Task brief:
Start at the line in the entries below that contains "Removing Servers guide", stop at the line that contains "understand the information", and output exactly the lines in that span, both ends included.
+++ Information +++
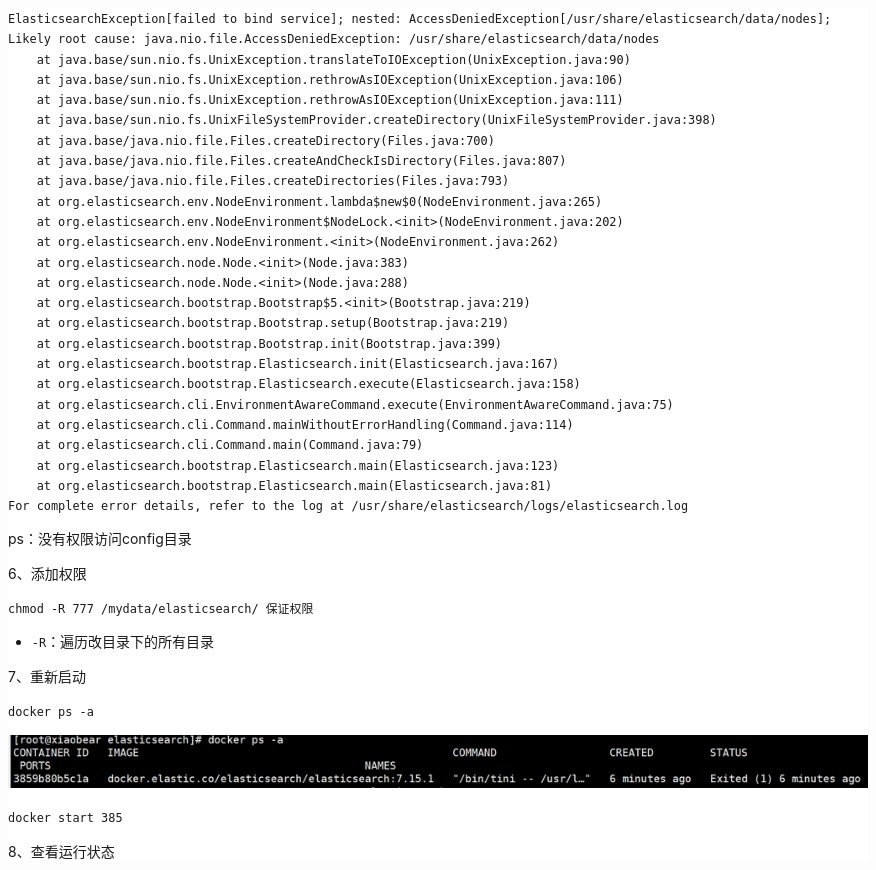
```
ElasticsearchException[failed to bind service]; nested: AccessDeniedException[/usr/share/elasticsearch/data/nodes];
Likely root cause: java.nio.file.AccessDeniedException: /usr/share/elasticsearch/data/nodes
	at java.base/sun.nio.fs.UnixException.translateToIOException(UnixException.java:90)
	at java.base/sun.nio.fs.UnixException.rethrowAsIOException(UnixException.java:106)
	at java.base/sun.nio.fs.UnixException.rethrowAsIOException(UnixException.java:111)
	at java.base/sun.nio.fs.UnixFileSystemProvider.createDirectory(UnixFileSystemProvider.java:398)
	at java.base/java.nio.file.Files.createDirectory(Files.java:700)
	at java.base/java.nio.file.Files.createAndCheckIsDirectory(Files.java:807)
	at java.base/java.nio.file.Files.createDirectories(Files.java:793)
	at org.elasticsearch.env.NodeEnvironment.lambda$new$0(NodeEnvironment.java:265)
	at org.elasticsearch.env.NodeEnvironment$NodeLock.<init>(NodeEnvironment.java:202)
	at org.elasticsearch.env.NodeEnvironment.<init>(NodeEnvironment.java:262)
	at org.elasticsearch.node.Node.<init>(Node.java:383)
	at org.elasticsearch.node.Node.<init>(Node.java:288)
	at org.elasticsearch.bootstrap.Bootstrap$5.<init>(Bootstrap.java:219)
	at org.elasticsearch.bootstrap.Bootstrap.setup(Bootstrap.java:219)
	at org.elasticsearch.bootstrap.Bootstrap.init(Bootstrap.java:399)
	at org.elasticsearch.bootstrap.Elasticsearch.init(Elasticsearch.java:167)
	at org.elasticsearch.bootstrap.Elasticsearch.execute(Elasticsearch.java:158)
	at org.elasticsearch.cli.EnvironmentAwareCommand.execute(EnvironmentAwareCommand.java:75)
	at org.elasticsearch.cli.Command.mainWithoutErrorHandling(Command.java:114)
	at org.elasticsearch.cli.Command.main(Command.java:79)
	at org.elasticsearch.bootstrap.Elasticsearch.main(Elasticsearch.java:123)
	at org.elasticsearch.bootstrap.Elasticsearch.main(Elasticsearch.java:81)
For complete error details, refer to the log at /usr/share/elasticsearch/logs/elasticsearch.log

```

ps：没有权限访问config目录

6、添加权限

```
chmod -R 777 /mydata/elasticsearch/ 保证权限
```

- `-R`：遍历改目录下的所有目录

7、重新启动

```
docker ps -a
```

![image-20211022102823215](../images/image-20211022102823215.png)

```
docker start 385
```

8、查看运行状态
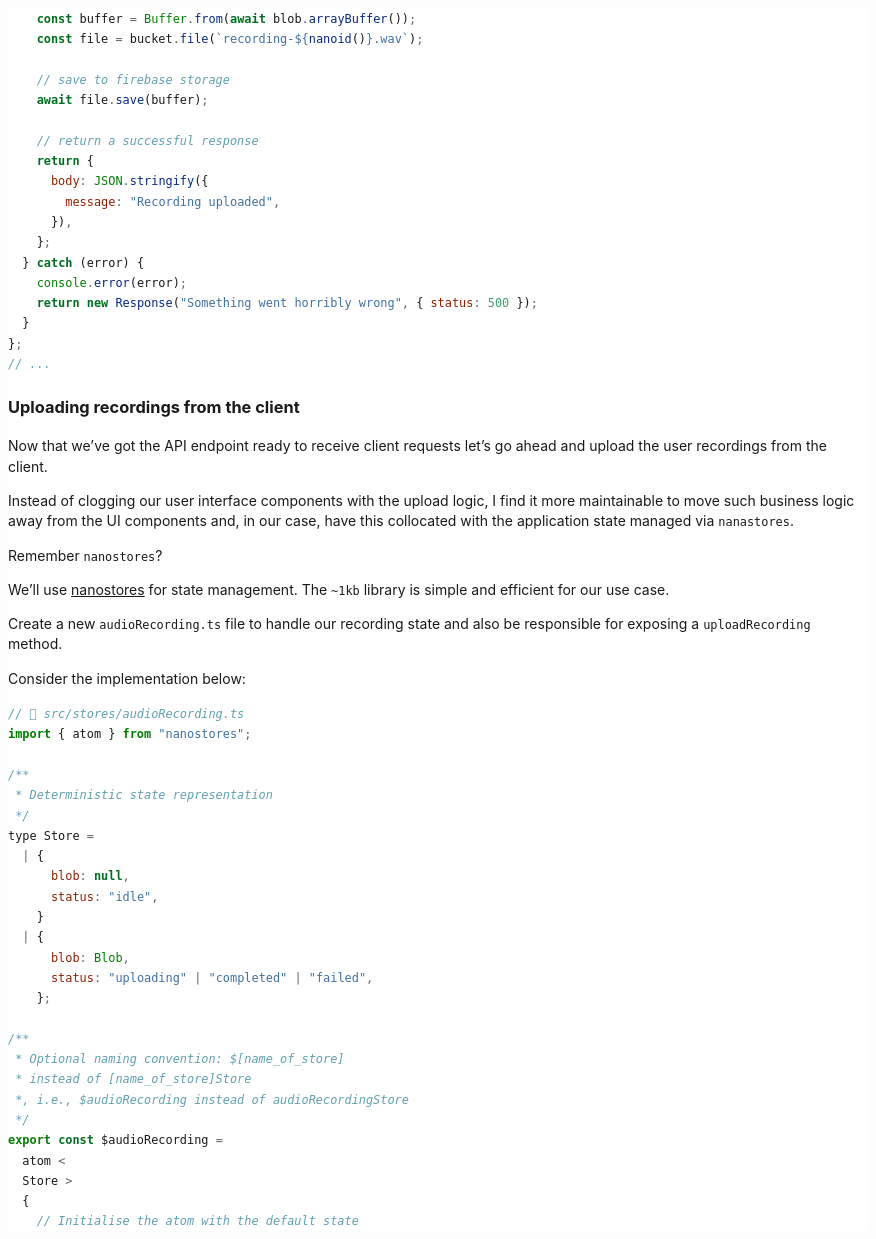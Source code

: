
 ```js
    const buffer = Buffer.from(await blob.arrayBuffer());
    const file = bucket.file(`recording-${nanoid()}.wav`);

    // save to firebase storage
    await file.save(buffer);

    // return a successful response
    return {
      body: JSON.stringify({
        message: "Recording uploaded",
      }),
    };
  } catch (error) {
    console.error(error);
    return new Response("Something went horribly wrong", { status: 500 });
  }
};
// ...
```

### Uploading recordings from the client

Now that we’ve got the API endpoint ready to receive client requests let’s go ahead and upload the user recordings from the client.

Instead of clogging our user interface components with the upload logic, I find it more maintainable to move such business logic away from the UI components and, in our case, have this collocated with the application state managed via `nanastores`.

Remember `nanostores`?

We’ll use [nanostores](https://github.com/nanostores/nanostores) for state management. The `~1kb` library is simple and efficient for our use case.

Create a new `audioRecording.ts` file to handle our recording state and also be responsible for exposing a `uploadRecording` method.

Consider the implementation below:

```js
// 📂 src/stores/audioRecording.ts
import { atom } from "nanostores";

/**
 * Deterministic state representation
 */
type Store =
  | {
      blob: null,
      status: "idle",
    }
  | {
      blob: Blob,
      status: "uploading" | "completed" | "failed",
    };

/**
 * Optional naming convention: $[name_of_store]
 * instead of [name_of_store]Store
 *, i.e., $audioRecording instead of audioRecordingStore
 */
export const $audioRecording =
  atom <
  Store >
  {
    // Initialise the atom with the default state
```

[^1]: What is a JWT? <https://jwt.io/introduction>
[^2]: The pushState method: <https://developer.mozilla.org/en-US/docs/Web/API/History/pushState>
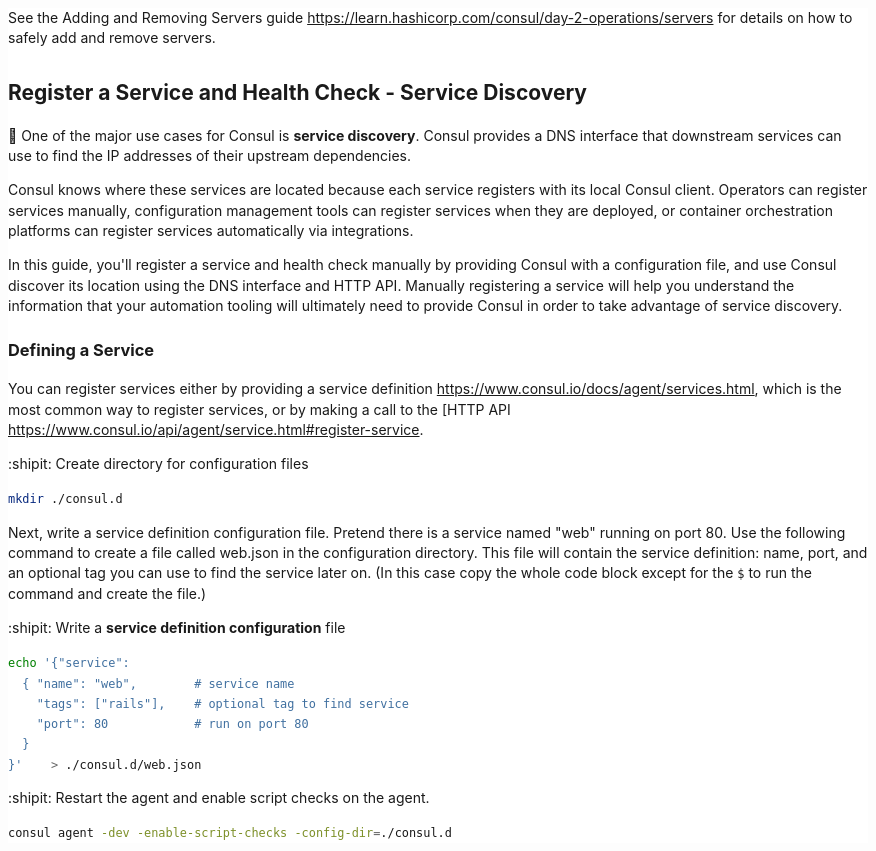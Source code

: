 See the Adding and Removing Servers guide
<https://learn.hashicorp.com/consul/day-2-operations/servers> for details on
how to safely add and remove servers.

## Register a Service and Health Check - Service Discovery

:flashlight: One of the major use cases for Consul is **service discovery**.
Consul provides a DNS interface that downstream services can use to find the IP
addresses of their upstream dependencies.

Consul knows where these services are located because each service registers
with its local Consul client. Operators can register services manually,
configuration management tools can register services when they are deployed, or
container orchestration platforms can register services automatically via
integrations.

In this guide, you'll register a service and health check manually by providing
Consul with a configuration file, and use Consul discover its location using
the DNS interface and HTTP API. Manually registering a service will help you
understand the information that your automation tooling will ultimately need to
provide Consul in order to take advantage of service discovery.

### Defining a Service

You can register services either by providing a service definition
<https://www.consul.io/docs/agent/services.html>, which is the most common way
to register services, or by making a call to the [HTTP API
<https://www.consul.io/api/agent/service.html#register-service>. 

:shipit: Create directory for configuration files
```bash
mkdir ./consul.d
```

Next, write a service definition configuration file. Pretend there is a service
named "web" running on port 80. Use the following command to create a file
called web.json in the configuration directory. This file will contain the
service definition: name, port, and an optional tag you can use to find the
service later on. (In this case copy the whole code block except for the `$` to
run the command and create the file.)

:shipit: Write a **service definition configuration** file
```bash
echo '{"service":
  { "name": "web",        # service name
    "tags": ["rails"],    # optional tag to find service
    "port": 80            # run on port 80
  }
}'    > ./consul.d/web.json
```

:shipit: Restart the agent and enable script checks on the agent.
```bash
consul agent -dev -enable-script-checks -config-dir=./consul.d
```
+++
+++ Information +++
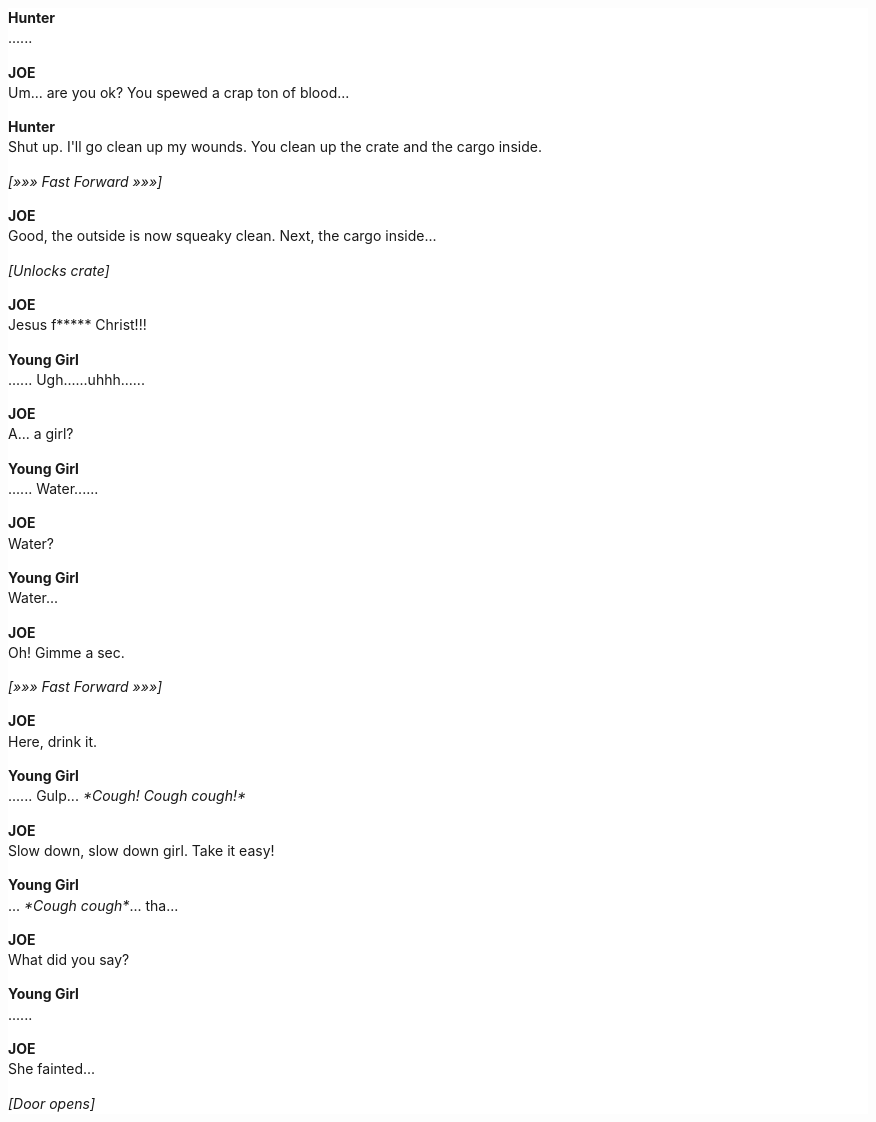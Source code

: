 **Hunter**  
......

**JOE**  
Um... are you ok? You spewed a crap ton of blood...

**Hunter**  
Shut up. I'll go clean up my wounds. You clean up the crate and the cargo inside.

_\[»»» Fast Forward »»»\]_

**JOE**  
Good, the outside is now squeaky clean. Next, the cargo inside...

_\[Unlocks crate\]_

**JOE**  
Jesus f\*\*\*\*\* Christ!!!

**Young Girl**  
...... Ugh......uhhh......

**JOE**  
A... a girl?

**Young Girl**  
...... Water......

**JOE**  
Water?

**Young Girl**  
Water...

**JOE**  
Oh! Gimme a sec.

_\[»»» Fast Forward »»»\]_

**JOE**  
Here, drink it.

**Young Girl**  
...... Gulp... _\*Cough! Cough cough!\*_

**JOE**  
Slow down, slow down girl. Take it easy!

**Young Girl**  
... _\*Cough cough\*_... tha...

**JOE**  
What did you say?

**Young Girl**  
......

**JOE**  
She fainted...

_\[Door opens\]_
+++
+++ Information +++
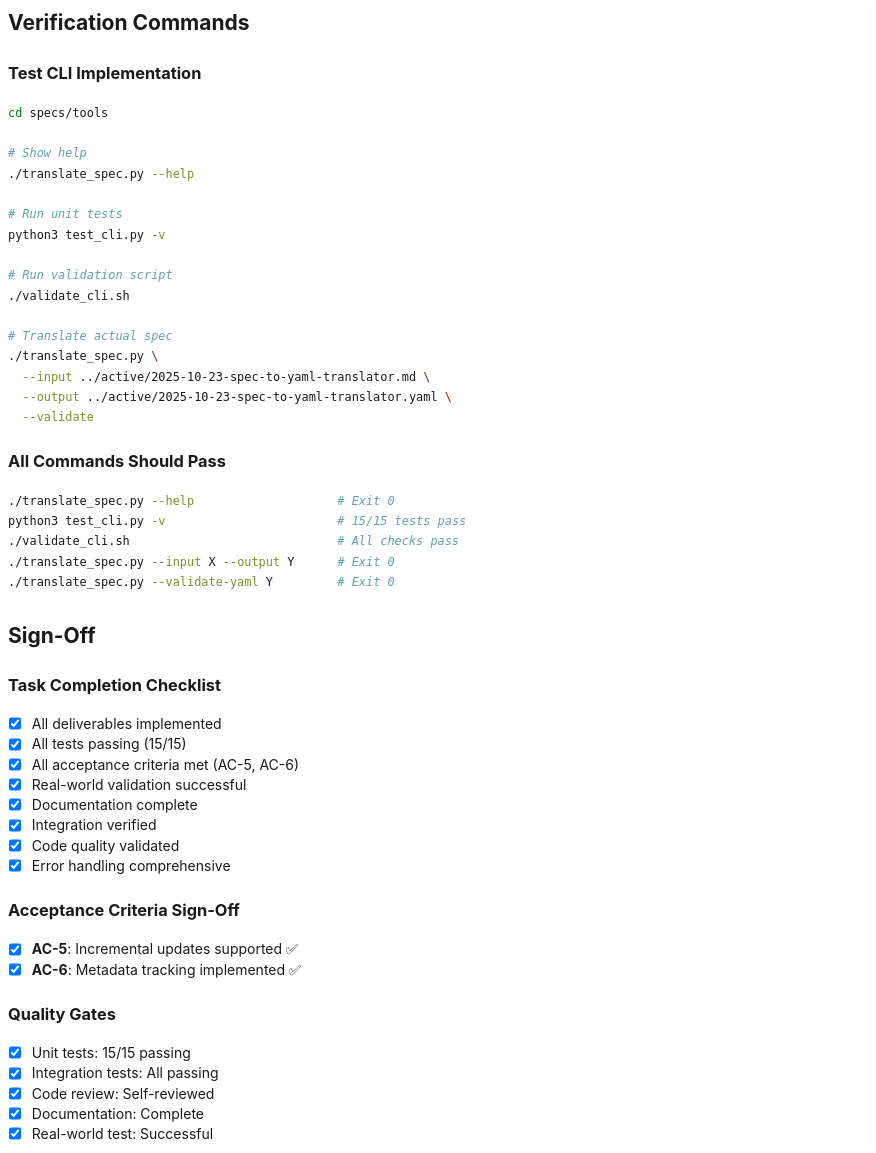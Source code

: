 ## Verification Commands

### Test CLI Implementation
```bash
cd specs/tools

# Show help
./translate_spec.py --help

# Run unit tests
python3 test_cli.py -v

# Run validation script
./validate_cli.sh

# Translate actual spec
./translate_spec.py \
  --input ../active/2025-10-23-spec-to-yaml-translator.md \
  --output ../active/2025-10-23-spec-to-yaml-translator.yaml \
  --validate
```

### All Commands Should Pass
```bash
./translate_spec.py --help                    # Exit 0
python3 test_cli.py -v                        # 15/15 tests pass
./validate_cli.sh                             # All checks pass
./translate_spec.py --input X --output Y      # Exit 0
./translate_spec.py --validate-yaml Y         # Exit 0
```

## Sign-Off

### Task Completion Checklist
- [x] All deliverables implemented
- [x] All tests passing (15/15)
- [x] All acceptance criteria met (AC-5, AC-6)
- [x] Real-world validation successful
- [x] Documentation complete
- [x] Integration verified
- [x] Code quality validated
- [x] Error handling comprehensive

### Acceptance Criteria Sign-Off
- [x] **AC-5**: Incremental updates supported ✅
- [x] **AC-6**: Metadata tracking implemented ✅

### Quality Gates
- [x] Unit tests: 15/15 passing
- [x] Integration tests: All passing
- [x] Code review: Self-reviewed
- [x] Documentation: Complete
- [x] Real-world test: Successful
+++
Solution to the problem:
: See the Adding and Removing Servers guide
<https://learn.hashicorp.com/consul/day-2-operations/servers> for details on
how to safely add and remove servers.

## Register a Service and Health Check - Service Discovery

:flashlight: One of the major use cases for Consul is **service discovery**.
Consul provides a DNS interface that downstream services can use to find the IP
addresses of their upstream dependencies.

Consul knows where these services are located because each service registers
with its local Consul client. Operators can register services manually,
configuration management tools can register services when they are deployed, or
container orchestration platforms can register services automatically via
integrations.

In this guide, you'll register a service and health check manually by providing
Consul with a configuration file, and use Consul discover its location using
the DNS interface and HTTP API. Manually registering a service will help you
understand the information that your automation tooling will ultimately need to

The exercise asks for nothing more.